HOW TO COMPLETE THIS TASK - Counting only lines below that hold "delimiters", give the total alone.

Collected data
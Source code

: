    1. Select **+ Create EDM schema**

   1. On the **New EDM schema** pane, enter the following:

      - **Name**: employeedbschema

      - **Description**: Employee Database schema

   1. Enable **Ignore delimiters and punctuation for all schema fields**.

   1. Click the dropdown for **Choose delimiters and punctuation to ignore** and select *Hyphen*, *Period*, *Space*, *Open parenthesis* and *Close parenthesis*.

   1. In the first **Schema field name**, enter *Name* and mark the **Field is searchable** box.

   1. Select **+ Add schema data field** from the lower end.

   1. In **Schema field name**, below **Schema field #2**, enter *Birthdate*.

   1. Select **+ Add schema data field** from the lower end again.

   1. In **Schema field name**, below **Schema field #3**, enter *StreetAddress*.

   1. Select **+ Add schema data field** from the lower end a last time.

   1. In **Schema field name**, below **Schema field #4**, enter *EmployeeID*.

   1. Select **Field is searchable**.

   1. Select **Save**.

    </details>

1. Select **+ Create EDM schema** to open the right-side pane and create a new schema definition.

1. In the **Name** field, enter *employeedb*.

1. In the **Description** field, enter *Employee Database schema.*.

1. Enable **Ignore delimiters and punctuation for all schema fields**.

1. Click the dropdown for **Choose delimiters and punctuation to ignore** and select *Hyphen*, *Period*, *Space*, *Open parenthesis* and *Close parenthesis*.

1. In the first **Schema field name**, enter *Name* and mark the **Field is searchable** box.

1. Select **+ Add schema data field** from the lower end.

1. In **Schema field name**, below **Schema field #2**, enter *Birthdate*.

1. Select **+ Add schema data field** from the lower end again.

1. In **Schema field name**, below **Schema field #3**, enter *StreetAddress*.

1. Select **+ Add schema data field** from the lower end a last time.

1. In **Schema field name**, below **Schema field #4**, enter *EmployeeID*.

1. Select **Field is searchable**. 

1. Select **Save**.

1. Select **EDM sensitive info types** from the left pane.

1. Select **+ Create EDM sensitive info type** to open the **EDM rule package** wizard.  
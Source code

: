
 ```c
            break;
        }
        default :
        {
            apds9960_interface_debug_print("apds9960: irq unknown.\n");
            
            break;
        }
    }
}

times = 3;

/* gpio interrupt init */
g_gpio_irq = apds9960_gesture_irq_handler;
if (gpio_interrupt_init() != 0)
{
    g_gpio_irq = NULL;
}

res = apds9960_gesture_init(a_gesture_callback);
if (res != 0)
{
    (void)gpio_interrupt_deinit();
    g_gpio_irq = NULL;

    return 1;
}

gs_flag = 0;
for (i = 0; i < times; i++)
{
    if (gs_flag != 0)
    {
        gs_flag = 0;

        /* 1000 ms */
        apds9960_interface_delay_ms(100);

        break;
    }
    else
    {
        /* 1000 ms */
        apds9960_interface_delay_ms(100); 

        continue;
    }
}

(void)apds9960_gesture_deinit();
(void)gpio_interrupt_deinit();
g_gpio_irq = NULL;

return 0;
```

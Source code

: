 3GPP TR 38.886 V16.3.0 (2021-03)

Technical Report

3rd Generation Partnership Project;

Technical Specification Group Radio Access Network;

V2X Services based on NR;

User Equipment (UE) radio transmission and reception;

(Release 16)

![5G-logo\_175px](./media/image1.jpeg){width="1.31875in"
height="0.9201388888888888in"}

WRITTEN ANSWER - 4